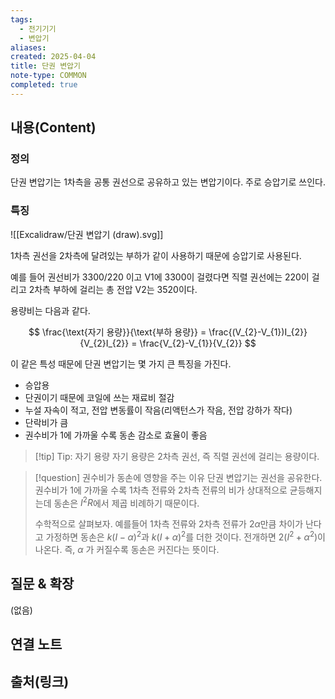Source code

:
 ```yaml
---
tags:
  - 전기기기
  - 변압기
aliases: 
created: 2025-04-04
title: 단권 변압기
note-type: COMMON
completed: true
---
```


## 내용(Content)

### 정의

단권 변압기는 1차측을 공통 권선으로 공유하고 있는 변압기이다. 주로 승압기로 쓰인다.

### 특징

![[Excalidraw/단권 변압기 (draw).svg]]


1차측 권선을 2차측에 달려있는 부하가 같이 사용하기 때문에 승압기로 사용된다.

예를 들어 권선비가 3300/220 이고 V1에 3300이 걸렸다면 직렬 권선에는 220이 걸리고 2차측 부하에 걸리는 총 전압 V2는 3520이다.

용량비는 다음과 같다.

$$
\frac{\text{자기 용량}}{\text{부하 용량}} = \frac{(V_{2}-V_{1})I_{2}}{V_{2}I_{2}} = \frac{V_{2}-V_{1}}{V_{2}}
$$

이 같은 특성 때문에 단권 변압기는 몇 가지 큰 특징을 가진다.

- 승압용
- 단권이기 때문에 코일에 쓰는 재료비 절감
- 누설 자속이 적고, 전압 변동률이 작음(리액턴스가 작음, 전압 강하가 작다)
- 단락비가 큼
- 권수비가 1에 가까울 수록 동손 감소로 효율이 좋음


>[!tip] Tip: 자기 용량
>자기 용량은 2차측 권선, 즉 직렬 권선에 걸리는 용량이다.

>[!question] 권수비가 동손에 영향을 주는 이유
>단권 변압기는 권선을 공유한다. 권수비가 1에 가까울 수록 1차측 전류와 2차측 전류의 비가 상대적으로 균등해지는데 동손은 $I^{2}R$에서 제곱 비례하기 때문이다.
>
>수학적으로 살펴보자. 예를들어 1차측 전류와 2차측 전류가 $2\alpha$만큼 차이가 난다고 가정하면 동손은 $k(I-\alpha)^{2}$과 $k(I+\alpha)^{2}$를 더한 것이다. 전개하면 $2(I^{2}+\alpha^{2})$이  나온다. 즉, $\alpha$ 가 커질수록 동손은 커진다는 뜻이다.


## 질문 & 확장

(없음)

## 연결 노트

## 출처(링크)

■ **Goal of the exercise**
Of all the entries above, how many lines contain the string "변압기는"? Answer with the number only.

■ **Output of the exercise**
3